As the government did not issue specific policies on the utilization of rare earth resources prior to 2010, some areas in China once permitted foreign-funded enterprises to establish rare earth separation enterprises and export related primary products to other countries or regions for further extraction.

"Foreign enterprises are now no longer permitted to invest in domestic rare earth separation enterprises, leaving investing in rare earth deep processing their only choice," said an official from the Baotou municipal government.

China's rare earth deep processing techniques are far behind that of developed countries, such as Japan and the United States, and foreign companies have blocked related technology exports for a long time. The reason behind foreign enterprises' investments in China's rare earth deep processing sector lies in an unlikely and over-rapid rise in China's rare earth output and export volume in a rather long period of time and in the increased global demand for rare earth.

Over recent years, foreign enterprises have continued to shift their rare earth fluorescent powder production facilities to China because of China's advantages in rare earth resources and production cost as well as China's preferential policies relating to the rare earth sector. A total of six foreign enterprises have established or plan to establish rare earth fluorescent powder enterprises in China so far.

Over 90 percent of rare earth output in China is exported to Japan, the United States and Europe every year. Rare earth exported to Japan accounts for about 50 percent of China's total rare earth exports.

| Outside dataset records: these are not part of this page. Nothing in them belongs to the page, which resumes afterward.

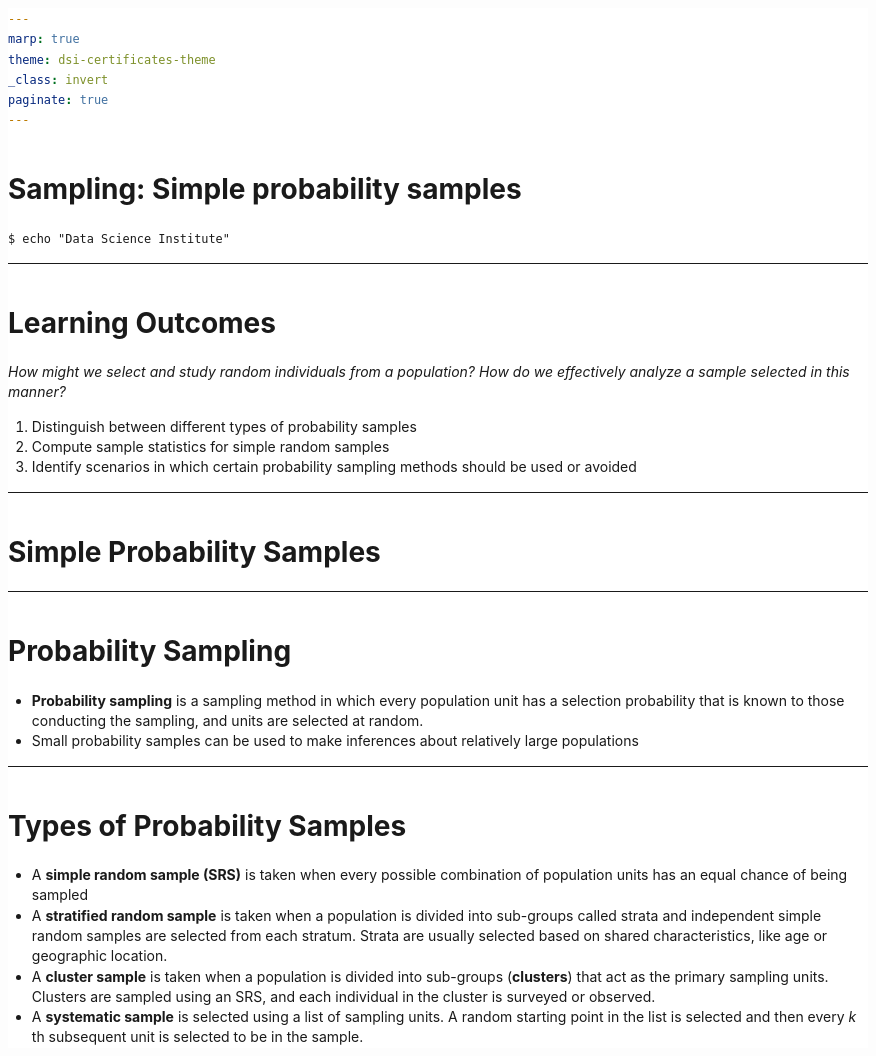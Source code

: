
 ```yaml
---
marp: true
theme: dsi-certificates-theme
_class: invert
paginate: true
---
```


# Sampling: Simple probability samples

```code
$ echo "Data Science Institute"
```
---

# Learning Outcomes

*How might we select and study random individuals from a population? How do we effectively analyze a sample selected in this manner?*

1. Distinguish between different types of probability samples
2. Compute sample statistics for simple random samples
3. Identify scenarios in which certain probability sampling methods should be used or avoided

---

# Simple Probability Samples

---

# Probability Sampling

- **Probability sampling** is a sampling method in which every population unit has a selection probability that is known to those conducting the sampling, and units are selected at random.
- Small probability samples can be used to make inferences about relatively large populations

---

# Types of Probability Samples

- A **simple random sample (SRS)** is taken when every possible combination of population units has an equal chance of being sampled
- A **stratified random sample** is taken when a population is divided into sub-groups called strata and independent simple random samples are selected from each stratum. Strata are usually selected based on shared characteristics, like age or geographic location.
- A **cluster sample** is taken when a population is divided into sub-groups (**clusters**) that act as the primary sampling units. Clusters are sampled using an SRS, and each individual in the cluster is surveyed or observed.
- A **systematic sample** is selected using a list of sampling units. A random starting point in the list is selected and then every *k* th subsequent unit is selected to be in the sample.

South Korea, which has advanced electronic, telecommunications and automobile industries, is also considering investments in China's rare earth deep processing sector. In June, 2010, a consortium of POSCO and the Korea Resources Corporation bought a 60 percent stake in Baotou Yongxin Rare Earth Trade Company for about 60 million yuan. The acquired enterprise has a microcrystalline NdFeB alloy and Y-Mg alloy deep processing project in Baotou's rare earth high-tech zone.

"The global rare earth demand is expected to reach 200,000 to 210,000 tons in five years and China's domestic demand will stand at 130,000 to 140,000 tons," said Wang Caifeng, an inspector at the Department of Raw Materials Industry under the Ministry of Industry and Information Technology.

In 2009, China's rare earth ore output hit 129,400 tons and refined and separated rare earth product output stood at 127,300 tons, supplying over 95 percent of the global demand.